● **Requirement**:
Without including any pictures, write out all the entries exactly.

● **Input data**:
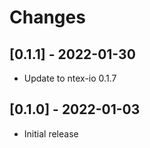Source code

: # Changes

## [0.1.1] - 2022-01-30

* Update to ntex-io 0.1.7

## [0.1.0] - 2022-01-03

* Initial release
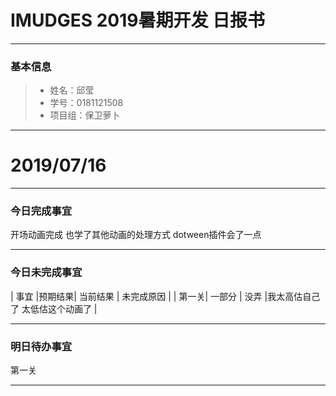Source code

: # IMUDGES 2019暑期开发 日报书
-------


### 基本信息
> * 姓名：邱莹
> * 学号：0181121508
> * 项目组：保卫萝卜

-------


# 2019/07/16

-------

### 今日完成事宜

开场动画完成
也学了其他动画的处理方式
dotween插件会了一点

-----
### 今日未完成事宜


| 事宜     |预期结果| 当前结果  | 未完成原因   | 
|  第一关| 一部分  |  没弄  |我太高估自己了 太低估这个动画了  |



------
### 明日待办事宜
  第一关

-------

● **Result of the exercise**:
Source code

: # Changes

## [0.1.1] - 2022-01-30

* Update to ntex-io 0.1.7

## [0.1.0] - 2022-01-03

* Initial release
Source code

: # IMUDGES 2019暑期开发 日报书
-------


### 基本信息
> * 姓名：邱莹
> * 学号：0181121508
> * 项目组：保卫萝卜

-------


# 2019/07/16

-------

### 今日完成事宜

开场动画完成
也学了其他动画的处理方式
dotween插件会了一点

-----
### 今日未完成事宜


| 事宜     |预期结果| 当前结果  | 未完成原因   | 
|  第一关| 一部分  |  没弄  |我太高估自己了 太低估这个动画了  |



------
### 明日待办事宜
  第一关

-------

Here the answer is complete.